Exercise -> Select, from the material below, each line with "break" in it.

Records shown ->
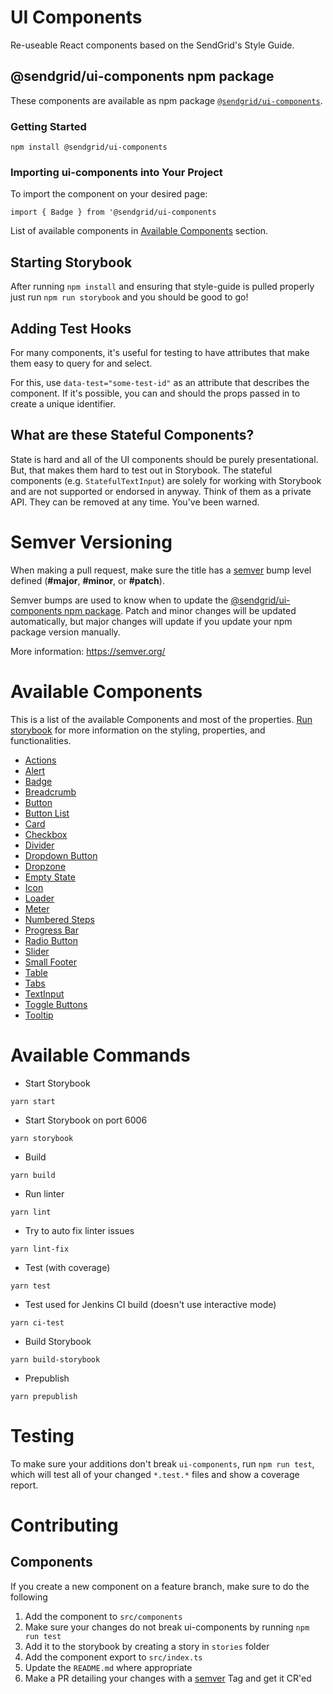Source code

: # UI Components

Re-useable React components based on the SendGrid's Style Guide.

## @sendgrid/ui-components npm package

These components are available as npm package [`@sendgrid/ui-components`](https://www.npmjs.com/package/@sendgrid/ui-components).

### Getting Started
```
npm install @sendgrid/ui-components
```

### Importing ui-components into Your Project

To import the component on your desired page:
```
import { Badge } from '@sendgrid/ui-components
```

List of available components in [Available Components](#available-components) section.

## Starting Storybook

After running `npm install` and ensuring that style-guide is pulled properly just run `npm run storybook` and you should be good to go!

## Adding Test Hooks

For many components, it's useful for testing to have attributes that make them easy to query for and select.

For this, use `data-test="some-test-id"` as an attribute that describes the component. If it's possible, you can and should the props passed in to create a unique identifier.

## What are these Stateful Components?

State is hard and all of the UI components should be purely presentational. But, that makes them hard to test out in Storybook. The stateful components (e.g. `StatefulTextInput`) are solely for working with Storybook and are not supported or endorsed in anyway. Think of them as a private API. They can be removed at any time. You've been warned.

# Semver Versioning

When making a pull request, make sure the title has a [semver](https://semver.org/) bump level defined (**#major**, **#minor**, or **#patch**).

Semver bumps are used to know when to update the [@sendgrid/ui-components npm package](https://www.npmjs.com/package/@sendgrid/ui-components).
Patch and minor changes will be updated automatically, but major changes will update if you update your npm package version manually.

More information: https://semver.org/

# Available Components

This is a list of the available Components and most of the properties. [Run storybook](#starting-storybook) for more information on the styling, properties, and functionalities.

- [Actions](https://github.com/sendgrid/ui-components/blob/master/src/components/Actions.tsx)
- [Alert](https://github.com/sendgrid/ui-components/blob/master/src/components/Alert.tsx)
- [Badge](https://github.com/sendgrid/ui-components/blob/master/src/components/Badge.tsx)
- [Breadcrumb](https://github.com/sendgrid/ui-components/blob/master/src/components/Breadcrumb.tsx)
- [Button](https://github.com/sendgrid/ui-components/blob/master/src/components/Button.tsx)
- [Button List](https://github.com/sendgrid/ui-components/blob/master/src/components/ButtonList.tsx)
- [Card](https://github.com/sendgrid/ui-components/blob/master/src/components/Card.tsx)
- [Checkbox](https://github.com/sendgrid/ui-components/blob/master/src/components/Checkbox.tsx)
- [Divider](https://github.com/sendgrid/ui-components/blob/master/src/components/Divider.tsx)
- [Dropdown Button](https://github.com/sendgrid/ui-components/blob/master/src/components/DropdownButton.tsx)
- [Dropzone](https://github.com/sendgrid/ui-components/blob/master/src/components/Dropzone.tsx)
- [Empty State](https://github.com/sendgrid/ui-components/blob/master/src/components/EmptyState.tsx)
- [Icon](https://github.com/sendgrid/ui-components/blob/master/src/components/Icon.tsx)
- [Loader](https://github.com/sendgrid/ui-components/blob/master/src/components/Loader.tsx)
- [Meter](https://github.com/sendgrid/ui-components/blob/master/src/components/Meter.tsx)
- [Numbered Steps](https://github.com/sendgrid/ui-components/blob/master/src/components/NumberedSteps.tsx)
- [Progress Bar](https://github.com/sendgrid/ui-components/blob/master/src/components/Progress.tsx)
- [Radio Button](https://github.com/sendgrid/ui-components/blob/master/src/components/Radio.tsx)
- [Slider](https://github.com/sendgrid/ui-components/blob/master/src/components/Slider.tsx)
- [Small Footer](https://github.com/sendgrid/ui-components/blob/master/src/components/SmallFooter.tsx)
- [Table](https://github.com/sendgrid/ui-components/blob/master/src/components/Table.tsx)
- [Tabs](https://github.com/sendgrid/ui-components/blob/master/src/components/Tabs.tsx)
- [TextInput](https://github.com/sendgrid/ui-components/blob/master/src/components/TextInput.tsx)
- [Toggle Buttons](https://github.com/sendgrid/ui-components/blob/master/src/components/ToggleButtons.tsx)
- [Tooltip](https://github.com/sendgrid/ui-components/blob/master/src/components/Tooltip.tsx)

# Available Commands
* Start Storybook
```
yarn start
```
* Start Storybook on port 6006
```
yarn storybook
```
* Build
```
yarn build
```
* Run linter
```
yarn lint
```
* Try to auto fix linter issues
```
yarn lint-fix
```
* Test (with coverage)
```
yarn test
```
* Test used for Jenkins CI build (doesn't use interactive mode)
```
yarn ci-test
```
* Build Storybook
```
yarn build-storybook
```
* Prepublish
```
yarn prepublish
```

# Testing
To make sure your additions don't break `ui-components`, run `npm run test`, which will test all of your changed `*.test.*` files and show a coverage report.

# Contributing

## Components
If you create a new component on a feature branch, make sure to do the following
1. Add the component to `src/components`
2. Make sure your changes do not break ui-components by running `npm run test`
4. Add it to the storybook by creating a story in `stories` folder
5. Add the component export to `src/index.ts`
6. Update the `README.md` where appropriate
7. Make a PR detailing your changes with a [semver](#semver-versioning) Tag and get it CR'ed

Exercise response ->
To make sure your additions don't break `ui-components`, run `npm run test`, which will test all of your changed `*.test.*` files and show a coverage report.
2. Make sure your changes do not break ui-components by running `npm run test`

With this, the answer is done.